The run defense got absolutely shredded up the middle and on the edges.
And the safeties. Man. How many times can a tight end run absolutely wide open down the center of the field as the safety runs over to double cover a wide receiver already locked down by the only two consistent performers on this defense, cornerbacks Surtain and Josh Jobe?
The defense has been in steady decline for three seasons now, and Saturday’s game was the nail in the coffin, the straw on the camel’s back, whatever other idiom you like, etc. The Alabama fan base broke.
If we can’t blame injuries, can’t blame bad luck, can’t blame one specific position (though the safeties are making a case), and the defensive coordinator is, by all accounts, running the scheme of the defensive mastermind of a head coach.... What can we blame?
Is Nick Saban’s defensive scheme... The one that was the envy of college football from 2008 to 2017... The one that transformed and adapted in 2014-2015 while retaining its core tenants to combat the HUNH spread offenses... Becoming a liability in the current metagame of college football?
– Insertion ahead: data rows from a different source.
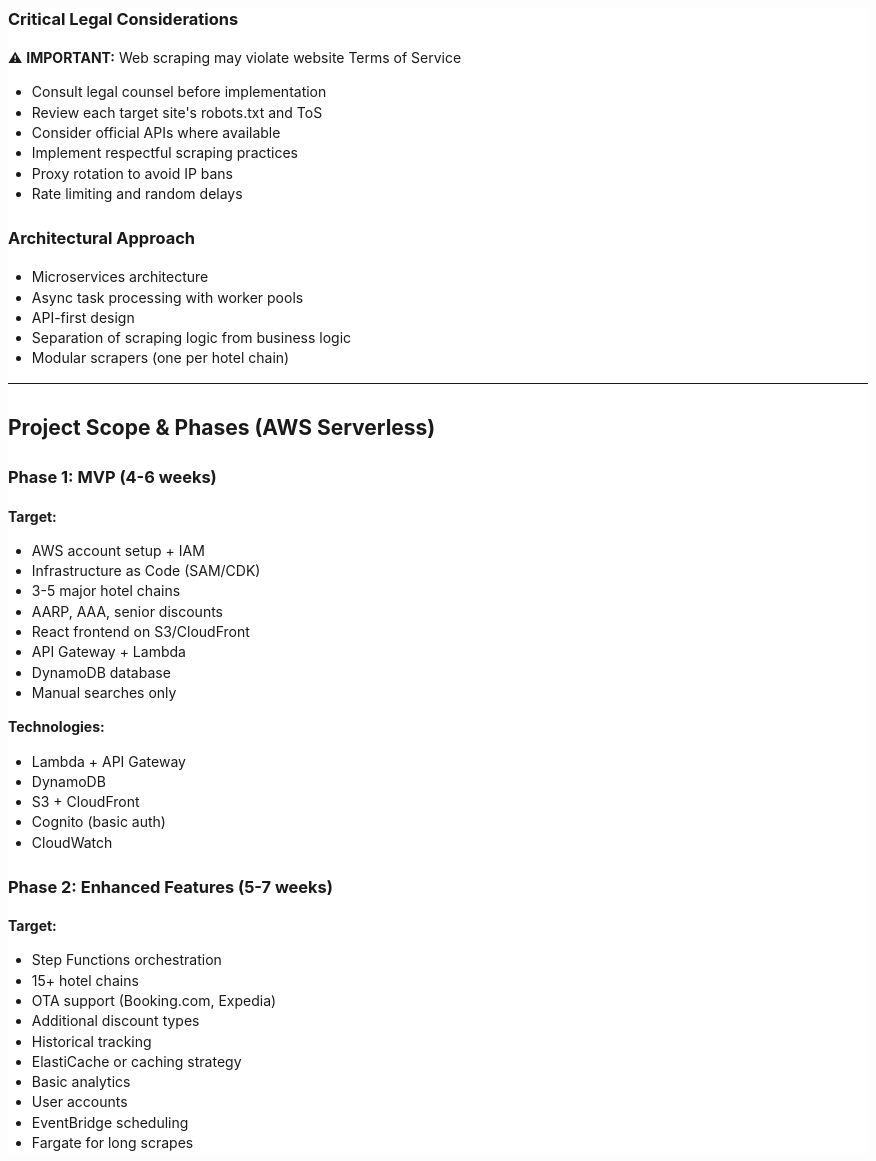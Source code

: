 ### Critical Legal Considerations
⚠️ **IMPORTANT:** Web scraping may violate website Terms of Service
- Consult legal counsel before implementation
- Review each target site's robots.txt and ToS
- Consider official APIs where available
- Implement respectful scraping practices
- Proxy rotation to avoid IP bans
- Rate limiting and random delays

### Architectural Approach
- Microservices architecture
- Async task processing with worker pools
- API-first design
- Separation of scraping logic from business logic
- Modular scrapers (one per hotel chain)

---

## Project Scope & Phases (AWS Serverless)

### Phase 1: MVP (4-6 weeks)
**Target:**
- AWS account setup + IAM
- Infrastructure as Code (SAM/CDK)
- 3-5 major hotel chains
- AARP, AAA, senior discounts
- React frontend on S3/CloudFront
- API Gateway + Lambda
- DynamoDB database
- Manual searches only

**Technologies:**
- Lambda + API Gateway
- DynamoDB
- S3 + CloudFront
- Cognito (basic auth)
- CloudWatch

### Phase 2: Enhanced Features (5-7 weeks)
**Target:**
- Step Functions orchestration
- 15+ hotel chains
- OTA support (Booking.com, Expedia)
- Additional discount types
- Historical tracking
- ElastiCache or caching strategy
- Basic analytics
- User accounts
- EventBridge scheduling
- Fargate for long scrapes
After the game, Saban sounded lost and seemed to say that he doesn’t see a way to possibly play good defense against the modern offense.
That’s not encouraging.
In a lot of ways. he’s right. If an offense can correctly operate an RPO while continually mixing in varying forms of play action, then there truly isn’t a way to stop a modern offense. Particularly with the college football rules having such loose blocking downfield and tight cornerback press coverage rules compared to the NFL.
But what if stopping the opposing offense isn’t the answer? With Alabama’s offense, they’re going to score... A lot. It’s not like the Tide is refusing to participate in those same rules that benefit offenses. They take advantage of them, and they do it with a full roster of 5-star athletes.
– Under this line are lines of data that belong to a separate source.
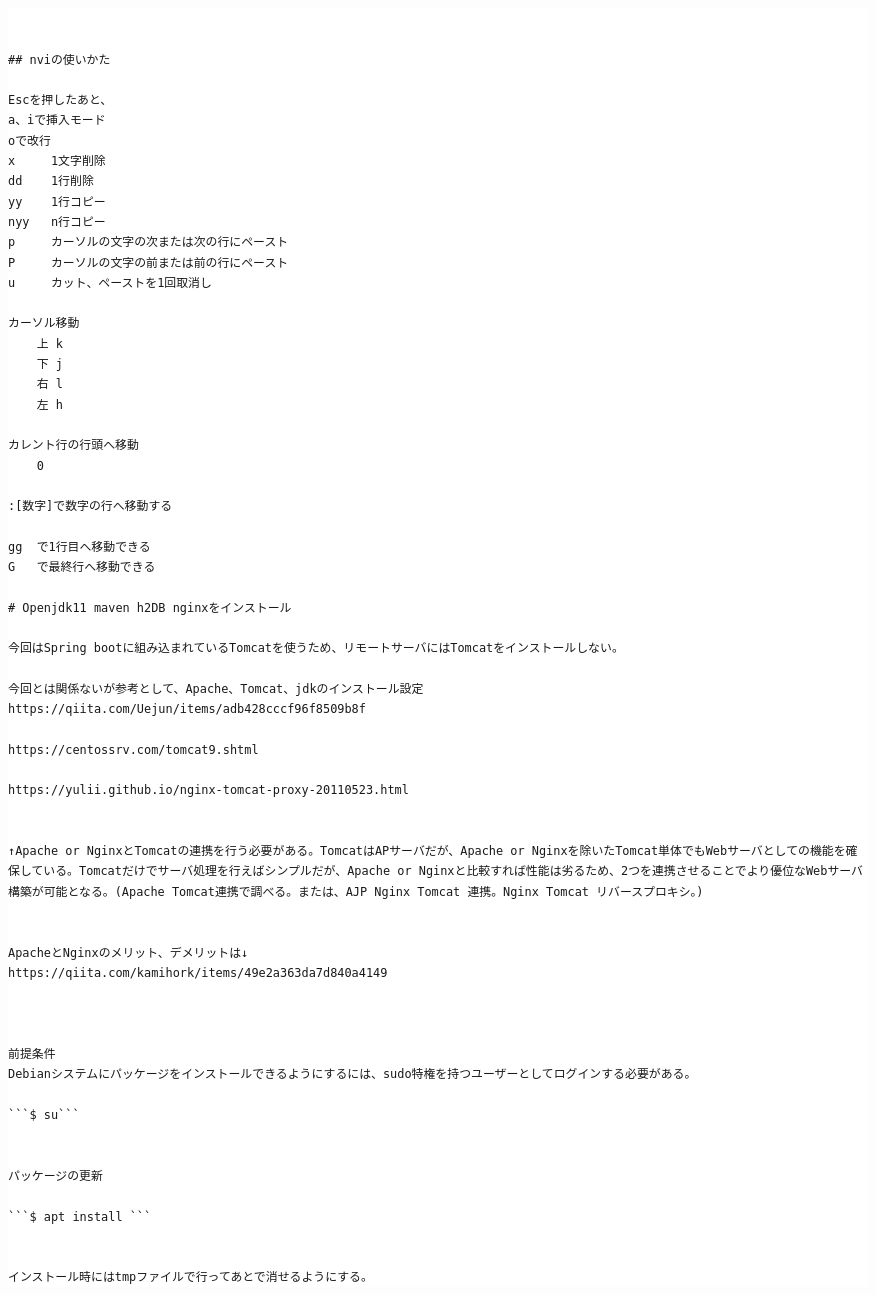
 ```  


## nviの使いかた  

Escを押したあと、  
a、iで挿入モード  
oで改行  
x     1文字削除  
dd    1行削除  
yy    1行コピー  
nyy   n行コピー  
p     カーソルの文字の次または次の行にペースト  
P     カーソルの文字の前または前の行にペースト  
u     カット、ペーストを1回取消し  

カーソル移動  
    上 k  
    下 j  
    右 l  
    左 h  

カレント行の行頭へ移動  
    0  
    
:[数字]で数字の行へ移動する  

gg  で1行目へ移動できる  
G   で最終行へ移動できる  

# Openjdk11 maven h2DB nginxをインストール  

今回はSpring bootに組み込まれているTomcatを使うため、リモートサーバにはTomcatをインストールしない。  

今回とは関係ないが参考として、Apache、Tomcat、jdkのインストール設定  
https://qiita.com/Uejun/items/adb428cccf96f8509b8f  

https://centossrv.com/tomcat9.shtml  

https://yulii.github.io/nginx-tomcat-proxy-20110523.html  


↑Apache or NginxとTomcatの連携を行う必要がある。TomcatはAPサーバだが、Apache or Nginxを除いたTomcat単体でもWebサーバとしての機能を確保している。Tomcatだけでサーバ処理を行えばシンプルだが、Apache or Nginxと比較すれば性能は劣るため、2つを連携させることでより優位なWebサーバ構築が可能となる。(Apache Tomcat連携で調べる。または、AJP Nginx Tomcat 連携。Nginx Tomcat リバースプロキシ。)  


ApacheとNginxのメリット、デメリットは↓  
https://qiita.com/kamihork/items/49e2a363da7d840a4149  



前提条件  
Debianシステムにパッケージをインストールできるようにするには、sudo特権を持つユーザーとしてログインする必要がある。  

```$ su```    


パッケージの更新  

```$ apt install ```  


インストール時にはtmpファイルで行ってあとで消せるようにする。  
```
What if, instead of trying to keep the opposing offense contained in all facets (and subsequently failing to do), Alabama went full-chaos mode. Blitz the house and do it often. Give every defender man-to-man coverage, have them press the receivers at the line of scrimmage, and drop the two-gap scheme for defensive linemen in favor of letting them just attack.
I know Saban still has nightmares of the 2013 and 2014 defenses that gave up about a million 50-50 deep balls down the sideline, but Pat Surtain and Josh Jobe are no Brad Sylve and Jon Fulton. Play aggressive. Sure, the opponent might hit 50% of their deep shots against man coverage and Alabama gives up some big plays. But on the other 50% Alabama is getting a sack. And sacks turn into fumbles and interceptions.
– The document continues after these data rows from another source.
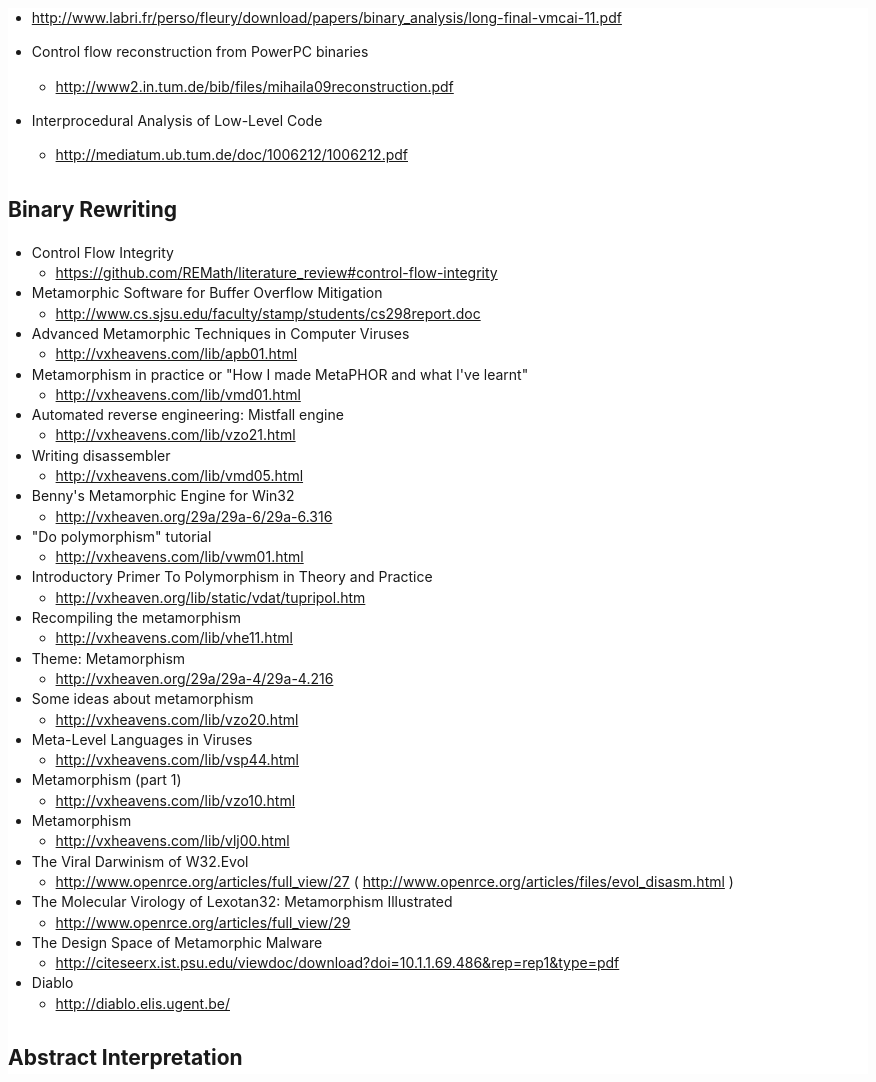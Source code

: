   * http://www.labri.fr/perso/fleury/download/papers/binary_analysis/long-final-vmcai-11.pdf

* Control flow reconstruction from PowerPC binaries

  * http://www2.in.tum.de/bib/files/mihaila09reconstruction.pdf

* Interprocedural Analysis of Low-Level Code

  * http://mediatum.ub.tum.de/doc/1006212/1006212.pdf

## Binary Rewriting

* Control Flow Integrity
  * https://github.com/REMath/literature_review#control-flow-integrity
* Metamorphic Software for Buffer Overflow Mitigation
  * http://www.cs.sjsu.edu/faculty/stamp/students/cs298report.doc
* Advanced Metamorphic Techniques in Computer Viruses
  * http://vxheavens.com/lib/apb01.html
* Metamorphism in practice or "How I made MetaPHOR and what I've learnt"
  * http://vxheavens.com/lib/vmd01.html
* Automated reverse engineering: Mistfall engine
  * http://vxheavens.com/lib/vzo21.html
* Writing disassembler
  * http://vxheavens.com/lib/vmd05.html
* Benny's Metamorphic Engine for Win32
  * http://vxheaven.org/29a/29a-6/29a-6.316
* "Do polymorphism" tutorial
  * http://vxheavens.com/lib/vwm01.html
* Introductory Primer To Polymorphism in Theory and Practice
  * http://vxheaven.org/lib/static/vdat/tupripol.htm
* Recompiling the metamorphism
  * http://vxheavens.com/lib/vhe11.html
* Theme: Metamorphism
  * http://vxheaven.org/29a/29a-4/29a-4.216
* Some ideas about metamorphism
  * http://vxheavens.com/lib/vzo20.html
* Meta-Level Languages in Viruses
  * http://vxheavens.com/lib/vsp44.html
* Metamorphism (part 1)
  * http://vxheavens.com/lib/vzo10.html
* Metamorphism
  * http://vxheavens.com/lib/vlj00.html
* The Viral Darwinism of W32.Evol
  * http://www.openrce.org/articles/full_view/27 (
    http://www.openrce.org/articles/files/evol_disasm.html )
* The Molecular Virology of Lexotan32: Metamorphism Illustrated
  * http://www.openrce.org/articles/full_view/29
* The Design Space of Metamorphic Malware
  * http://citeseerx.ist.psu.edu/viewdoc/download?doi=10.1.1.69.486&rep=rep1&type=pdf
* Diablo
  * http://diablo.elis.ugent.be/

## Abstract Interpretation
It’s not like playing to not get beat over the top or give up big rushes due to open gaps is working anyway. The opponents are still scoring. So why not go full aggression? Let the defense attack. Use their 5-star athleticism and disrupt. College offenses will make mistakes with that kind of pressure on them, even if it’s leaving open holes on the back end of the defense. How many SEC QBs will consistently be able to hit those deep balls against man coverage with 6 guys blitzing him?
I’ll take 50% over 80% any day.
All that said, regardless of scheme, Golding clearly isn’t doing a good job of teaching tackling fundamentals after 2.33 seasons, so that in itself is reason for looking for a replacement.
And I hear a certain NFL head coach with a powerful resume of being an elite defensive line coach and defensive coordinator who failed to keep a program together after a horrific Super Bowl loss (and how many coaches in the history of the NFL have?) is about to become available.
So, what are your thoughts? Am I totally off-base here? If you had the decision making power to do so, what do you think would be the best approach for Alabama to fix the 3-season slide on defense?
Just saying #FireGolding isn’t enough.
Who knows, maybe one of you actually has a good idea and one of Saban’s many analysts happens upon it on this very blog.